Action item
Taking the data below, please print only the lines from the line holding "NIM: 2602051112__" to the line holding "# React Native App", inclusive, with pictures omitted.
[[ Data for review open ]]
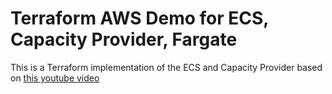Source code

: # Terraform AWS Demo for ECS, Capacity Provider, Fargate

This is a Terraform implementation of the ECS and Capacity Provider based on [this youtube video](https://www.youtube.com/watch?v=Vb_4wAEcfpQ)
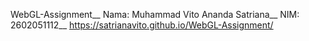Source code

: WebGL-Assignment__
Nama: Muhammad Vito Ananda Satriana__
NIM: 2602051112__
https://satrianavito.github.io/WebGL-Assignment/
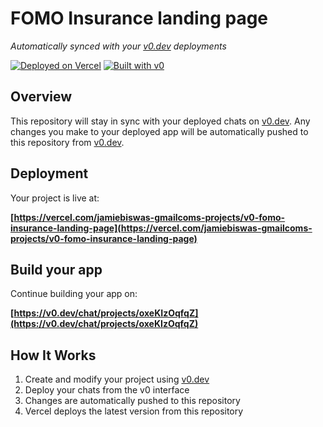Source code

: # FOMO Insurance landing page

*Automatically synced with your [v0.dev](https://v0.dev) deployments*

[![Deployed on Vercel](https://img.shields.io/badge/Deployed%20on-Vercel-black?style=for-the-badge&logo=vercel)](https://vercel.com/jamiebiswas-gmailcoms-projects/v0-fomo-insurance-landing-page)
[![Built with v0](https://img.shields.io/badge/Built%20with-v0.dev-black?style=for-the-badge)](https://v0.dev/chat/projects/oxeKIzOqfqZ)

## Overview

This repository will stay in sync with your deployed chats on [v0.dev](https://v0.dev).
Any changes you make to your deployed app will be automatically pushed to this repository from [v0.dev](https://v0.dev).

## Deployment

Your project is live at:

**[https://vercel.com/jamiebiswas-gmailcoms-projects/v0-fomo-insurance-landing-page](https://vercel.com/jamiebiswas-gmailcoms-projects/v0-fomo-insurance-landing-page)**

## Build your app

Continue building your app on:

**[https://v0.dev/chat/projects/oxeKIzOqfqZ](https://v0.dev/chat/projects/oxeKIzOqfqZ)**

## How It Works

1. Create and modify your project using [v0.dev](https://v0.dev)
2. Deploy your chats from the v0 interface
3. Changes are automatically pushed to this repository
4. Vercel deploys the latest version from this repository
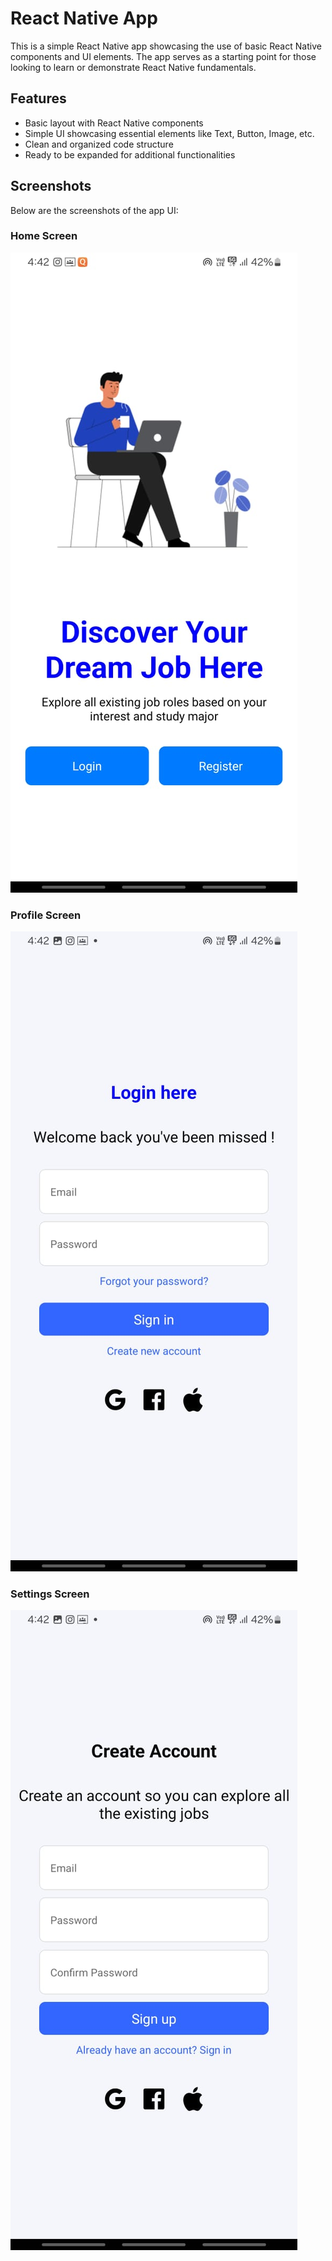 # React Native App

This is a simple React Native app showcasing the use of basic React Native components and UI elements. The app serves as a starting point for those looking to learn or demonstrate React Native fundamentals.

## Features

- Basic layout with React Native components
- Simple UI showcasing essential elements like Text, Button, Image, etc.
- Clean and organized code structure
- Ready to be expanded for additional functionalities

## Screenshots

Below are the screenshots of the app UI:

### Home Screen

![Home Screen](./screenshots/Home%20Page.jpeg)

### Profile Screen

![Login Screen](./screenshots/Login%20Page.jpeg)

### Settings Screen

![Register Screen](./screenshots/Register%20page.jpeg)
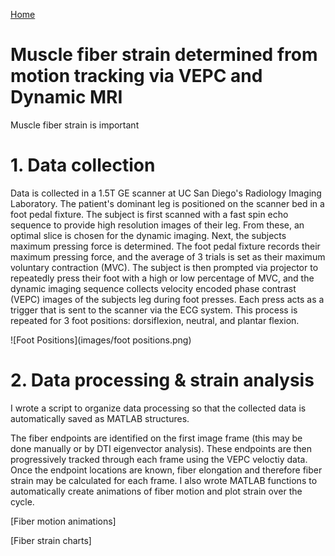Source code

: [Home](https://bcunnane.github.io/)

# Muscle fiber strain determined from motion tracking via VEPC and Dynamic MRI

Muscle fiber strain is important

# 1. Data collection

Data is collected in a 1.5T GE scanner at UC San Diego's Radiology Imaging Laboratory. The patient's dominant leg is positioned on the scanner bed in a foot pedal fixture. The subject is first scanned with a fast spin echo sequence to provide high resolution images of their leg. From these, an optimal slice is chosen for the dynamic imaging. Next, the subjects maximum pressing force is determined. The foot pedal fixture records their maximum pressing force, and the average of 3 trials is set as their maximum voluntary contraction (MVC). The subject is then prompted via projector to repeatedly press their foot with a high or low percentage of MVC, and the dynamic imaging sequence collects velocity encoded phase contrast (VEPC) images of the subjects leg during foot presses. Each press acts as a trigger that is sent to the scanner via the ECG system. This process is repeated for 3 foot positions: dorsiflexion, neutral, and plantar flexion.

![Foot Positions](images/foot positions.png)

# 2. Data processing & strain analysis

I wrote a script to organize data processing so that the collected data is automatically saved as MATLAB structures. 

The fiber endpoints are identified on the first image frame (this may be done manually or by DTI eigenvector analysis). These endpoints are then progressively tracked through each frame using the VEPC veloctiy data. Once the endpoint locations are known, fiber elongation and therefore fiber strain may be calculated for each frame. I also wrote MATLAB functions to automatically create animations of fiber motion and plot strain over the cycle.

[Fiber motion animations]

[Fiber strain charts]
[[ Data for review closed ]]
Response box
NIM: 2602051112__
https://satrianavito.github.io/WebGL-Assignment/
Source code

: # FOMO Insurance landing page

*Automatically synced with your [v0.dev](https://v0.dev) deployments*

[![Deployed on Vercel](https://img.shields.io/badge/Deployed%20on-Vercel-black?style=for-the-badge&logo=vercel)](https://vercel.com/jamiebiswas-gmailcoms-projects/v0-fomo-insurance-landing-page)
[![Built with v0](https://img.shields.io/badge/Built%20with-v0.dev-black?style=for-the-badge)](https://v0.dev/chat/projects/oxeKIzOqfqZ)

## Overview

This repository will stay in sync with your deployed chats on [v0.dev](https://v0.dev).
Any changes you make to your deployed app will be automatically pushed to this repository from [v0.dev](https://v0.dev).

## Deployment

Your project is live at:

**[https://vercel.com/jamiebiswas-gmailcoms-projects/v0-fomo-insurance-landing-page](https://vercel.com/jamiebiswas-gmailcoms-projects/v0-fomo-insurance-landing-page)**

## Build your app

Continue building your app on:

**[https://v0.dev/chat/projects/oxeKIzOqfqZ](https://v0.dev/chat/projects/oxeKIzOqfqZ)**

## How It Works

1. Create and modify your project using [v0.dev](https://v0.dev)
2. Deploy your chats from the v0 interface
3. Changes are automatically pushed to this repository
4. Vercel deploys the latest version from this repository
 # React Native App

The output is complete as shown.